Mengacu kepada kepedulian dan keprihatinan yang tinggi terhadap lingkungan dan ke adaan yang ada, DPD JWI (Jajaran Wartawan Indonesia) Sukabumi Raya menyampaikan surat himbauan kepada PT. Payinangan/PT. DSN Tbk yang beralamat di Desa Cikidang, Kec. Cikidang, Kab. Sukabumi untuk mempertanyakan fungsi lahan dari karet ke pisang yang jelas itu semua bisa merusak ekosites dan ekologi, karena fungsi pohon pisang adalah tanaman jangka pendek yang harusnya tidak di tanam di dataran tinggi karena akan menimbulkan banjir kerusakan lingkungan, sehingga merugikan masyarakat.
Lutfi Yahya, selaku Ketua DPD JWI Sukabumi Raya, meminta kepada pemerintah daerah untuk mengkaji ulang alih fungsi lahan tersebut. Dimana rencana PT. DSN yang akan melakukan alih fungsi lahan di bantar gadung yang perkebunan karet linggamanik, diharap di hentikan karena alih fungsi lahan merusak ekosistem.

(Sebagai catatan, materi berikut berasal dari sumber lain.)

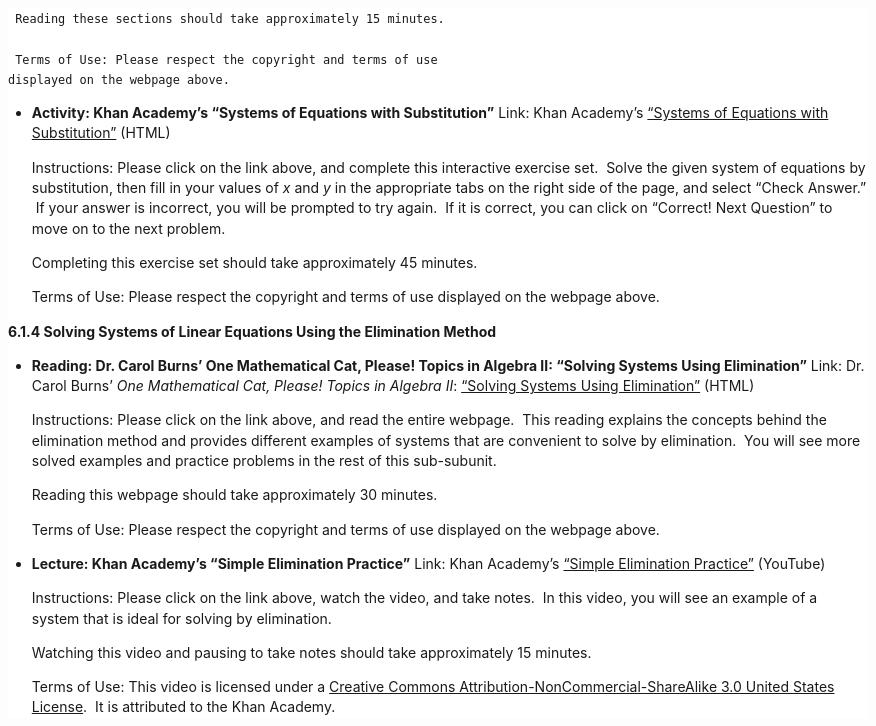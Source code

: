      Reading these sections should take approximately 15 minutes.  
      
     Terms of Use: Please respect the copyright and terms of use
    displayed on the webpage above.

-   **Activity: Khan Academy’s “Systems of Equations with
    Substitution”**
    Link: Khan Academy’s [“Systems of Equations with
    Substitution”](http://www.khanacademy.org/math/algebra/systems-of-eq-and-ineq/e/systems_of_equations_with_substitution) (HTML)  
      
     Instructions: Please click on the link above, and complete this
    interactive exercise set.  Solve the given system of equations by
    substitution, then fill in your values of *x* and *y* in the
    appropriate tabs on the right side of the page, and select “Check
    Answer.”  If your answer is incorrect, you will be prompted to try
    again.  If it is correct, you can click on “Correct! Next Question”
    to move on to the next problem.  
      
     Completing this exercise set should take approximately 45
    minutes.  
      
     Terms of Use: Please respect the copyright and terms of use
    displayed on the webpage above.

**6.1.4 Solving Systems of Linear Equations Using the Elimination
Method** <span id="6.1.4"></span> 
-   **Reading: Dr. Carol Burns’ One Mathematical Cat, Please! Topics in
    Algebra II: “Solving Systems Using Elimination”**
    Link: Dr. Carol Burns’ *One Mathematical Cat, Please! Topics in
    Algebra II*: [“Solving Systems Using
    Elimination”](http://www.onemathematicalcat.org/Math/Algebra_II_obj/elim_systems.htm) (HTML)  
      
     Instructions: Please click on the link above, and read the entire
    webpage.  This reading explains the concepts behind the elimination
    method and provides different examples of systems that are
    convenient to solve by elimination.  You will see more solved
    examples and practice problems in the rest of this sub-subunit.  
      
     Reading this webpage should take approximately 30 minutes.  
      
     Terms of Use: Please respect the copyright and terms of use
    displayed on the webpage above.

-   **Lecture: Khan Academy’s “Simple Elimination Practice”**
    Link: Khan Academy’s [“Simple Elimination
    Practice”](http://www.khanacademy.org/math/algebra/systems-of-eq-and-ineq/v/simple-elimination-practice) (YouTube)  
      
     Instructions: Please click on the link above, watch the video, and
    take notes.  In this video, you will see an example of a system that
    is ideal for solving by elimination.  
      
     Watching this video and pausing to take notes should take
    approximately 15 minutes.  
      
     Terms of Use: This video is licensed under a [Creative Commons
    Attribution-NonCommercial-ShareAlike 3.0 United States
    License](http://creativecommons.org/licenses/by-nc-nd/3.0/).  It is
    attributed to the Khan Academy.
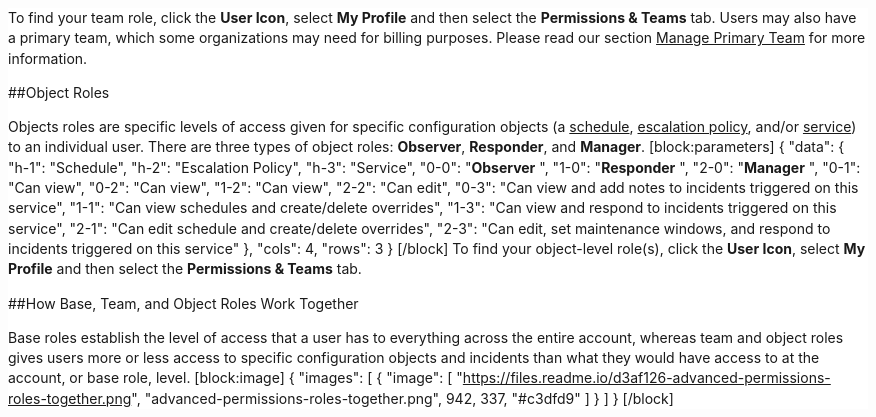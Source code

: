 To find your team role, click the **User Icon**, select **My Profile** and then select the **Permissions & Teams** tab. Users may also have a primary team, which some organizations may need for billing purposes. Please read our section [Manage Primary Team](https://support.pagerduty.com/docs/teams#section-manage-primary-team) for more information.

##Object Roles

Objects roles are specific levels of access given for specific configuration objects (a [schedule](https://support.pagerduty.com/docs/schedules), [escalation policy](https://support.pagerduty.com/docs/escalation-policies), and/or [service](https://support.pagerduty.com/docs/services-and-integrations#section-configuring-services-and-integrations)) to an individual user. There are three types of object roles: **Observer**, **Responder**, and **Manager**.
[block:parameters]
{
  "data": {
    "h-1": "Schedule",
    "h-2": "Escalation Policy",
    "h-3": "Service",
    "0-0": "**Observer** ",
    "1-0": "**Responder** ",
    "2-0": "**Manager** ",
    "0-1": "Can view",
    "0-2": "Can view",
    "1-2": "Can view",
    "2-2": "Can edit",
    "0-3": "Can view and add notes to incidents triggered on this service",
    "1-1": "Can view schedules and create/delete overrides",
    "1-3": "Can view and respond to incidents triggered on this service",
    "2-1": "Can edit schedule and create/delete overrides",
    "2-3": "Can edit, set maintenance windows, and respond to incidents triggered on this service"
  },
  "cols": 4,
  "rows": 3
}
[/block]
To find your object-level role(s),  click the **User Icon**, select **My Profile** and then select the **Permissions & Teams** tab.

##How Base, Team, and Object Roles Work Together

Base roles establish the level of access that a user has to everything across the entire account, whereas team and object roles gives users more or less access to specific configuration objects and incidents than what they would have access to at the account, or base role, level.
[block:image]
{
  "images": [
    {
      "image": [
        "https://files.readme.io/d3af126-advanced-permissions-roles-together.png",
        "advanced-permissions-roles-together.png",
        942,
        337,
        "#c3dfd9"
      ]
    }
  ]
}
[/block]
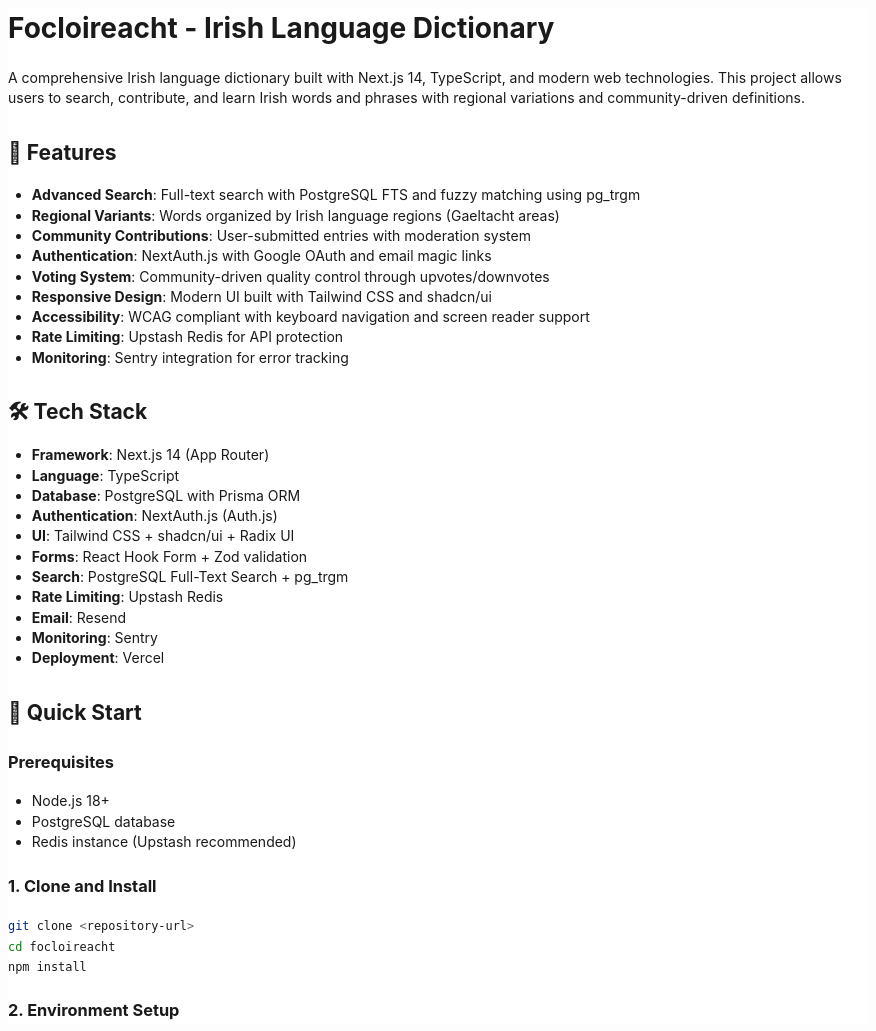 # Focloireacht - Irish Language Dictionary

A comprehensive Irish language dictionary built with Next.js 14, TypeScript, and modern web technologies. This project allows users to search, contribute, and learn Irish words and phrases with regional variations and community-driven definitions.

## 🌟 Features

- **Advanced Search**: Full-text search with PostgreSQL FTS and fuzzy matching using pg_trgm
- **Regional Variants**: Words organized by Irish language regions (Gaeltacht areas)
- **Community Contributions**: User-submitted entries with moderation system
- **Authentication**: NextAuth.js with Google OAuth and email magic links
- **Voting System**: Community-driven quality control through upvotes/downvotes
- **Responsive Design**: Modern UI built with Tailwind CSS and shadcn/ui
- **Accessibility**: WCAG compliant with keyboard navigation and screen reader support
- **Rate Limiting**: Upstash Redis for API protection
- **Monitoring**: Sentry integration for error tracking

## 🛠️ Tech Stack

- **Framework**: Next.js 14 (App Router)
- **Language**: TypeScript
- **Database**: PostgreSQL with Prisma ORM
- **Authentication**: NextAuth.js (Auth.js)
- **UI**: Tailwind CSS + shadcn/ui + Radix UI
- **Forms**: React Hook Form + Zod validation
- **Search**: PostgreSQL Full-Text Search + pg_trgm
- **Rate Limiting**: Upstash Redis
- **Email**: Resend
- **Monitoring**: Sentry
- **Deployment**: Vercel

## 🚀 Quick Start

### Prerequisites

- Node.js 18+
- PostgreSQL database
- Redis instance (Upstash recommended)

### 1. Clone and Install

```bash
git clone <repository-url>
cd focloireacht
npm install
```

### 2. Environment Setup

“Kami dan pemeritah akan merekontruksi alam demi menyelamatkan massa depan daerah kita dan anak cucu kita dari bencana akibat alih fungsi lahan yang merusak ekosistem,” tegasnya.
Dalam kesempatan yang sama, Lutfi Yahya juga menyampaikan, agar perusahaan Panyinangan yang di akui sisi oleh PT. DSN taat akan hukum untuk dapat memberikan plasma tempat sebanyak 20 persen dari total luas lahan HGU, sesuai dengan UUD 45 tentang kesejahteraan masyarakat Indonesia serta Perpres juga UUD reforma agraria.
“Karena berdasarkan data dan keterangan dari masyarkat dan muspika setempat bahwa, plasma yang di berikan kepada masyarakat hanya 17 hektar, yang seharusnya 38 hektar dari luas HGU 190 hektar, yang berada di Kecamatan Cikidang,” tambahnya.
Sebagaimana kita ketahui bersama bahwa, bilamana ada perusahaan yang tidak memberikan plasma kepada masyarakat sesuai dengan aturan yang berlaku, maka harus di cabut HGU-nya sebagaimana tertuang dalam sangsi.
*Dasar Hukum Utama*
Undang-Undang Dasar 1945: Pasal 33 ayat (3) tentang penguasaan sumber daya alam (termasuk tanah) untuk sebesar-besarnya kemakmuran rakyat.
Undang-Undang Nomor 5 Tahun 1960 tentang Peraturan Dasar Pokok-Pokok Agraria (UUPA): Landasan hukum fundamental agraria nasional.
Perpres Nomor 62 Tahun 2023 tentang Percepatan Pelaksanaan Reforma Agraria: Peraturan terbaru yang menjada acuan utama saat ini, mencakup mekanisme percepatan, penyelesaian konflik.
“Sesuai dengan amanat Bapak Presiden Republik Indonesia, Prabowo Subianto dan Gubernur Jawa Barat, Dedi Mulyadi, kami akan mendorong dan mendukung dalam upaya kebaikan demi menyelamatkan alam dari kerusakan memininallisir bencana di massa depan,” pungkasnya. (Agus T).